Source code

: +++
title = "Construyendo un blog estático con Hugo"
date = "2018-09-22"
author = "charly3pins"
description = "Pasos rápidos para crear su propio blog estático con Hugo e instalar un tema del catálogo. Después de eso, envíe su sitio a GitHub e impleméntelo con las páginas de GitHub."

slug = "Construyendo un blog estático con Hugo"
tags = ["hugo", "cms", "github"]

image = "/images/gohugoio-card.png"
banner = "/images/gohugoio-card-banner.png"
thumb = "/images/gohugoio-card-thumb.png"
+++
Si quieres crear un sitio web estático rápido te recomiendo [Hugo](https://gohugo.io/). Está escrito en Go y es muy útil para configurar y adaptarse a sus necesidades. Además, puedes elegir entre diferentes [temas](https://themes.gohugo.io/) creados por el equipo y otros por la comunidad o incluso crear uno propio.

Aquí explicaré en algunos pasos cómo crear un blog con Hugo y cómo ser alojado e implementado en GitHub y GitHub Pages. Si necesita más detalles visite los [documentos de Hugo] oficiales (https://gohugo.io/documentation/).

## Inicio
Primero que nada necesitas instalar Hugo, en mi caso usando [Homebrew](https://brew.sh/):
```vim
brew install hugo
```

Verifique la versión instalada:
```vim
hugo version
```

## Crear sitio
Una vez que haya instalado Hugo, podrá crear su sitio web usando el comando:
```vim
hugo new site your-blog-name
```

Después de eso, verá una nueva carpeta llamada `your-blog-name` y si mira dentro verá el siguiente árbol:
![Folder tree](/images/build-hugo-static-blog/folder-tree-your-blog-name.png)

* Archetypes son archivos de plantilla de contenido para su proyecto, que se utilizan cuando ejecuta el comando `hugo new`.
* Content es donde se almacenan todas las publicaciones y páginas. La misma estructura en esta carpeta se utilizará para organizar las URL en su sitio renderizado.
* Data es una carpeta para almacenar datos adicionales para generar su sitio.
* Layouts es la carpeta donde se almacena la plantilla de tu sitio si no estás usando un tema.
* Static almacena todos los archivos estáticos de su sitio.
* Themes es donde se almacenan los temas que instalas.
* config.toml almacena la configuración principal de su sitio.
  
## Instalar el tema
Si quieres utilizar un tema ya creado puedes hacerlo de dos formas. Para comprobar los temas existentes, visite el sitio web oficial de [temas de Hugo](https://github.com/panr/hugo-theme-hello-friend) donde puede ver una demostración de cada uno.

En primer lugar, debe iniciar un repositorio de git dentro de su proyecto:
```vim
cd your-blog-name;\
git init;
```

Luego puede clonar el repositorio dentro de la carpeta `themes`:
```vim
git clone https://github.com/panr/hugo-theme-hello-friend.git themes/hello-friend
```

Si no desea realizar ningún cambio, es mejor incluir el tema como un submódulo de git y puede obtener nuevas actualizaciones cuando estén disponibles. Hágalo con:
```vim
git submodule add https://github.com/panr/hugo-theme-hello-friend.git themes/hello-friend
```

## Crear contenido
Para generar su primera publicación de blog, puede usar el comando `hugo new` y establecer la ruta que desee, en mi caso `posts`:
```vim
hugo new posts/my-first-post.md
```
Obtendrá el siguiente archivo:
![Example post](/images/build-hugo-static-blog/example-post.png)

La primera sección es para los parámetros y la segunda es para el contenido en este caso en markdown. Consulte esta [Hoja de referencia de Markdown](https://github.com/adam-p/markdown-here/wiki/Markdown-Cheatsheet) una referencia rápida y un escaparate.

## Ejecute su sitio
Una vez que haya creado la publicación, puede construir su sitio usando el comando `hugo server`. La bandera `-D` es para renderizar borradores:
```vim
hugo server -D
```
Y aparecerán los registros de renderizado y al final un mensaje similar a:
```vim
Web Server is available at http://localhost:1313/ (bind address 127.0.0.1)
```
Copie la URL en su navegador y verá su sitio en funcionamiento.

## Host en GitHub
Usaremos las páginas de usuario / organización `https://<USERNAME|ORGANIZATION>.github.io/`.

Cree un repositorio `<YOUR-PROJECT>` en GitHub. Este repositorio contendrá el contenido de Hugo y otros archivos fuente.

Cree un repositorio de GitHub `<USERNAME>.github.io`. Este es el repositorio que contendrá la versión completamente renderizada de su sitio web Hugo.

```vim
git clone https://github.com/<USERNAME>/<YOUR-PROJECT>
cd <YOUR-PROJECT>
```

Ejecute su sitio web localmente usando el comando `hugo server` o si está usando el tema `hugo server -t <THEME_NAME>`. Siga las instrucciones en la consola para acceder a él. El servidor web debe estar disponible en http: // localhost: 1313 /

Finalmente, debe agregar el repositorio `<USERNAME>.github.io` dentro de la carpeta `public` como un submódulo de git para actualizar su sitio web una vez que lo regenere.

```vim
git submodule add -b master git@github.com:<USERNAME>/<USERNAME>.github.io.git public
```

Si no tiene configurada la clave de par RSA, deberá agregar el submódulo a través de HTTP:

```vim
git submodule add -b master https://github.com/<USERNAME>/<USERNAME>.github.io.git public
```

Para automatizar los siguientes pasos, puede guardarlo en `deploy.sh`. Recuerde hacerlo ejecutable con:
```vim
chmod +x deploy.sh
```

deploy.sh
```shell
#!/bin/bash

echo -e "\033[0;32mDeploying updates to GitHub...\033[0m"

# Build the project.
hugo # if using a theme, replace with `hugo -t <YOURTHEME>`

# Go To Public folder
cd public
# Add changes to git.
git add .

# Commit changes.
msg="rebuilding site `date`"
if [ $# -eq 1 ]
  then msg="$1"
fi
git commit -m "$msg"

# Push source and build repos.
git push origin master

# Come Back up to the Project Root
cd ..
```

> [Task directions] Using the entries above, work out the number of lines containing the string "panr", and supply only that number.

> [Solution to the problem] 3